- Born: Esther María González 28 December 1925 Ponce, Puerto Rico
- Died: 6 February 2006 (aged 80) Río Piedras, Puerto Rico
- Spouse: Ivan Goderich
- Children: 2

= Esther Sandoval =

Puerto Rican actress (1925–2006)

Esther Sandoval (28 December 1925 – 6 February 2006) was a Puerto Rican actress and a pioneer in Puerto Rico's television.

==Early years==
Sandoval was born Esther María González in Ponce where she received her primary and secondary education. After graduating from Salinas High School, she attended Colegio Percy de Ponce (Percy College of Ponce) and earned a degree in secretarial sciences.

==Radio actress==
Sandoval went to work for El Día, a local newspaper in Ponce. She first came into contact with the field of communications when she went to work as a secretary for Emilio Huyke in the radio station WPAB. She auditioned and was named director of a program directed towards a female audience. In 1949, she informed her parents that she wanted to become an entertainer and she left for San Juan, despite their protests, and went to work for Ángel Ramos' "Radio El Mundo", which later became known as WKAQ. She was given the surname "Sandoval" by the Argentine actress Queca Guerrero. Sandoval landed roles in radionovelas (radio soap operas) and became known in Puerto Rico as "The Queen of the Radio Operas".

==Television debut==
In 1954, Sandoval became a pioneer in the island's television when she participated, alongside Mario Pabón and Lucy Boscana, in Puerto Rico's first televised telenovela Ante La Ley which was transmitted through Telemundo. The soap opera caused a national scandal in Puerto Rico because in one scene she kissed her co-star Pabon in the mouth, an act that was totally unheard of in those days.

==Theater in New York City==
Sandoval traveled to New York City, where she joined Míriam Colón's theatrical group "El Circulo Dramatico" (The Drama Circuit). Later she founded her own theatrical group and named it "Experimental Hall of Theater". They were located at the Lucerne Hotel of New York. There she produced and starred in Té y Simpatía (Tea and Sympathy) and Dondé esta la Luz? (Where is the Light?). Before returning to Puerto Rico, Sandoval made several presentations in the Teatro Puerto Rico.

==Return to Puerto Rico==
In 1959, Sandoval returned to the island and married Ivan Goderich, a Cuban soap opera musical director. They had two daughters, Yara Goderich and Ivonne Goderich. Ivonne would follow her mother's footsteps and become an actress herself. Sandoval continued working in soap operas, such as Bodas de Sangre (Blood Wedding), La Novia (The Bride), La Rosa Taluada, Un Tren Travia llamada Deseo, Santa Juana de America and Los Soles Truncos, where she acted alongside her daughter Ivonne and her son-in-law Xavier Cifre. She also lent her voice in the Spanish translation of movies. She was the voiceover of Joan Crawford, Barbara Stanwyck and Rosalind Russell. In 1978, her supporting role in the Telemundo soap opera Cristina Bazán was thoroughly acknowledged, alongside José Luis Rodríguez and Johanna Rosaly. In 1979, she participated alongside Norma Candal, Alicia Moreda, Gladys Rodríguez and Otilio Warrington in Jacobo Morales' movie Dios los Cría (And God Created Them), where she played the role of a prostitute.

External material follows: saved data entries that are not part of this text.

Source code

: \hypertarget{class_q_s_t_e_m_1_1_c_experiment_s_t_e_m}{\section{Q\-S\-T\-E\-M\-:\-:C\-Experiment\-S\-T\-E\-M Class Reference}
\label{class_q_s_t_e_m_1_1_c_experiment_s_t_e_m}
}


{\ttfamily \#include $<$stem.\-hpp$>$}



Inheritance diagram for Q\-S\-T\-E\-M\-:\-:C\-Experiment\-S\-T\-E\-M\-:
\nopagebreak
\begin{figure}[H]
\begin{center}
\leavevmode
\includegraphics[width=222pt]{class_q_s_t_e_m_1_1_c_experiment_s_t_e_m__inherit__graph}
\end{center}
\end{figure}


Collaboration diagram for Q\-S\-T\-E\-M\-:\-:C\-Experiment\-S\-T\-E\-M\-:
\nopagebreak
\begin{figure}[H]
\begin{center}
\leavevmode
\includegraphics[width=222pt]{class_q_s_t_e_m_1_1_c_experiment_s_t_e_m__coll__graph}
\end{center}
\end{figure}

==Awards and recognitions==
According to El Vocero (See reference) Sandoval received many awards and recognitions, including:
- Best Actress and Best Actress of the Year (1955)
- Golden Coqui for Best Actress (1966)
- Golden Aqueybana (1968 and 1974)
- Selected amongst the most distinguished Puerto Rican women during the celebration of the International Year of the Women
- The Golden Coral Award from the Festival of the New Latin Movie in Havana for her role in Díos los Cría
- The Legislative Assembly of Puerto Rico approved a life pension for her in 1998 in honor of her valuable contributions to the Puerto Rican theater
- The Puerto Rican Institute of Culture dedicated its 46th Festival of the Puerto Rican Film industry to her (1998)

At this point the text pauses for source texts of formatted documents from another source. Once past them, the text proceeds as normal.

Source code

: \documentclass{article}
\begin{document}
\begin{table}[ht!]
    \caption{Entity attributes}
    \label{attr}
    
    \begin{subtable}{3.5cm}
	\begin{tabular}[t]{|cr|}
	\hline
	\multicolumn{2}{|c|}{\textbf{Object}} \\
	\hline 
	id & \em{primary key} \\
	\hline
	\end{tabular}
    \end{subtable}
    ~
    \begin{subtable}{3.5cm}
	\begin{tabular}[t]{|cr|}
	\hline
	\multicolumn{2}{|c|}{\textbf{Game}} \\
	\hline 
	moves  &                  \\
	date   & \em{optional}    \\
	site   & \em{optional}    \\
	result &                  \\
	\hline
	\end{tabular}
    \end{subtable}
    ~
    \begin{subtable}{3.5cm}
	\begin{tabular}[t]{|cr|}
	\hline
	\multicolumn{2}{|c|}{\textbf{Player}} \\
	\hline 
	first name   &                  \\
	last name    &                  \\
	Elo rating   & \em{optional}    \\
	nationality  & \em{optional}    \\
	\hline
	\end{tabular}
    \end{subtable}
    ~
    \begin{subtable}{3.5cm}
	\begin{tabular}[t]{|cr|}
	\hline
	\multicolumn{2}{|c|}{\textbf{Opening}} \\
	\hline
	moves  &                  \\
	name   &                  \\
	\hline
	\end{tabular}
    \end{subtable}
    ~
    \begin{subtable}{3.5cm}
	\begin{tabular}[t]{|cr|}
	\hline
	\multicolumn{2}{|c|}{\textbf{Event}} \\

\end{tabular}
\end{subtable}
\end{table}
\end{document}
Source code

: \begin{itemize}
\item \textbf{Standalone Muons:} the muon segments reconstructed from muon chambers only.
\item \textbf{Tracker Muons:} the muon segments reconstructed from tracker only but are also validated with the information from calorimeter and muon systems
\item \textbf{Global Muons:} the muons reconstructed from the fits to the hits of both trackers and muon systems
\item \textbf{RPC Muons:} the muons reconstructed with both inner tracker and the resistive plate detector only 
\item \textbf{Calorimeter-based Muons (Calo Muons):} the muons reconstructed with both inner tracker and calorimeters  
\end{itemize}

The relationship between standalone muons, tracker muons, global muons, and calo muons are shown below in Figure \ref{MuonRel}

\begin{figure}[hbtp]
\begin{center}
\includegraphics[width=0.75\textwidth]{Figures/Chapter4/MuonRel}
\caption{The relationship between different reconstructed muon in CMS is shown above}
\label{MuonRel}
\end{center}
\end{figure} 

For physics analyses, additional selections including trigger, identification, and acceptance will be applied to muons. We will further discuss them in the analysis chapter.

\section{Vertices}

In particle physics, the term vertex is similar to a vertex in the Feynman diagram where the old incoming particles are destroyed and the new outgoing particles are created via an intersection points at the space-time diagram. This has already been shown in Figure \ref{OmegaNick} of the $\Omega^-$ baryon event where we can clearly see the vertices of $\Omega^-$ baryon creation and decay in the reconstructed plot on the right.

Amongst the movies in which she participated are:

- Creature from the Haunted Sea (1961)
- Thunder Island (1963) - Rena
- Traitors of San Angel (1967) - Doña Consuelo
- Las Pasiones Infernales (1969)
- "Cristina Bazán (1978) TV series - Rosaura Alsina
- Dios los Cría (1979) - Old Prostitute
- La Otra Mujer (1980) TV series

==Later years==
In the late 1990s, Sandoval suffered from the complications of various health problems such as Alzheimer's disease, chronic diabetes and a cerebral hemorrhage, which left part of her body paralysed. She had been hospitalized at the Antiilas Hospital of Rio Piedras for several years, before dying on February 6, 2006. Her body was cremated on February 10, in accord with her wishes.